§ **How to complete this task**: Exact copy, no pictures: output all the records that follow.

§ **Extracted information**:
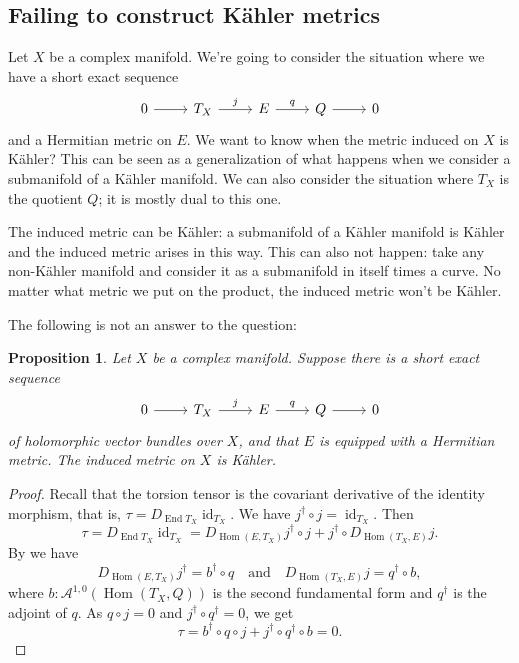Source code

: \documentclass[10pt,a4paper]{article}
\newtheorem{prop}[theo]{Proposition}
\newtheorem*{proof}{Proof}
\newcommand{\cc}[1]{\mathcal{#1}}
\def\qandq{\quad\text{and}\quad}
\DeclareMathOperator{\End}{End}
\DeclareMathOperator{\Hom}{Hom}
\DeclareMathOperator{\id}{id}
\begin{document}
\subsection{Failing to construct K\"ahler metrics}


Let $X$ be a complex manifold. We're going to consider the situation where we have a short exact sequence
\[
\begin{tikzcd}
0 \arrow[r] & T_X \arrow[r,"j"] & E \arrow[r,"q"] & Q \arrow[r] & 0
\end{tikzcd}
\]
and a Hermitian metric on $E$. We want to know when the metric induced on $X$ is K\"ahler? This can be seen as a generalization of what happens when we consider a submanifold of a K\"ahler manifold. We can also consider the situation where $T_X$ is the quotient $Q$; it is mostly dual to this one.

The induced metric can be K\"ahler: a submanifold of a K\"ahler manifold is K\"ahler and the induced metric arises in this way. This can also not happen: take any non-K\"ahler manifold and consider it as a submanifold in itself times a curve. No matter what metric we put on the product, the induced metric won't be K\"ahler.

The following is not an answer to the question:



\begin{prop}
Let $X$ be a complex manifold. Suppose there is a short exact sequence
\[
\begin{tikzcd}
0 \arrow[r] & T_X \arrow[r,"j"] & E \arrow[r,"q"] & Q \arrow[r] & 0
\end{tikzcd}
\]
of holomorphic vector bundles over $X$, and that $E$ is equipped with a Hermitian metric. The induced metric on $X$ is K\"ahler.
\end{prop}

\begin{proof}
Recall that the torsion tensor is the covariant derivative of the identity morphism, that is, $\tau = D_{\End T_X} \id_{T_X}$.
We have $j^\dagger \circ j = \id_{T_X}$. Then
\[
\tau
= D_{\End T_X} \id_{T_X}
= D_{\Hom(E,T_X)}j^\dagger \circ j + j^\dagger \circ D_{\Hom(T_X,E)}j.
\]
By  we have
\[
D_{\Hom(E,T_X)}j^\dagger
= b^\dagger \circ q
\qandq
D_{\Hom(T_X,E)}j
= q^\dagger \circ b,
\]
where $b : \cc A^{1,0}(\Hom(T_X,Q))$ is the second fundamental form and $q^\dagger$ is the adjoint of $q$.
As $q \circ j = 0$ and $j^\dagger \circ q^\dagger = 0$, we get
\[
\tau
= b^\dagger \circ q \circ j
+ j^\dagger \circ q^\dagger \circ b
= 0.
\]
\end{proof}
\end{document}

§ **Expected output**:
Source code

: \documentclass[10pt,a4paper]{article}
\newtheorem{prop}[theo]{Proposition}
\newtheorem*{proof}{Proof}
\newcommand{\cc}[1]{\mathcal{#1}}
\def\qandq{\quad\text{and}\quad}
\DeclareMathOperator{\End}{End}
\DeclareMathOperator{\Hom}{Hom}
\DeclareMathOperator{\id}{id}
\begin{document}
\subsection{Failing to construct K\"ahler metrics}


Let $X$ be a complex manifold. We're going to consider the situation where we have a short exact sequence
\[
\begin{tikzcd}
0 \arrow[r] & T_X \arrow[r,"j"] & E \arrow[r,"q"] & Q \arrow[r] & 0
\end{tikzcd}
\]
and a Hermitian metric on $E$. We want to know when the metric induced on $X$ is K\"ahler? This can be seen as a generalization of what happens when we consider a submanifold of a K\"ahler manifold. We can also consider the situation where $T_X$ is the quotient $Q$; it is mostly dual to this one.

The induced metric can be K\"ahler: a submanifold of a K\"ahler manifold is K\"ahler and the induced metric arises in this way. This can also not happen: take any non-K\"ahler manifold and consider it as a submanifold in itself times a curve. No matter what metric we put on the product, the induced metric won't be K\"ahler.

The following is not an answer to the question:



\begin{prop}
Let $X$ be a complex manifold. Suppose there is a short exact sequence
\[
\begin{tikzcd}
0 \arrow[r] & T_X \arrow[r,"j"] & E \arrow[r,"q"] & Q \arrow[r] & 0
\end{tikzcd}
\]
of holomorphic vector bundles over $X$, and that $E$ is equipped with a Hermitian metric. The induced metric on $X$ is K\"ahler.
\end{prop}

\begin{proof}
Recall that the torsion tensor is the covariant derivative of the identity morphism, that is, $\tau = D_{\End T_X} \id_{T_X}$.
We have $j^\dagger \circ j = \id_{T_X}$. Then
\[
\tau
= D_{\End T_X} \id_{T_X}
= D_{\Hom(E,T_X)}j^\dagger \circ j + j^\dagger \circ D_{\Hom(T_X,E)}j.
\]
By  we have
\[
D_{\Hom(E,T_X)}j^\dagger
= b^\dagger \circ q
\qandq
D_{\Hom(T_X,E)}j
= q^\dagger \circ b,
\]
where $b : \cc A^{1,0}(\Hom(T_X,Q))$ is the second fundamental form and $q^\dagger$ is the adjoint of $q$.
As $q \circ j = 0$ and $j^\dagger \circ q^\dagger = 0$, we get
\[
\tau
= b^\dagger \circ q \circ j
+ j^\dagger \circ q^\dagger \circ b
= 0.
\]
\end{proof}
\end{document}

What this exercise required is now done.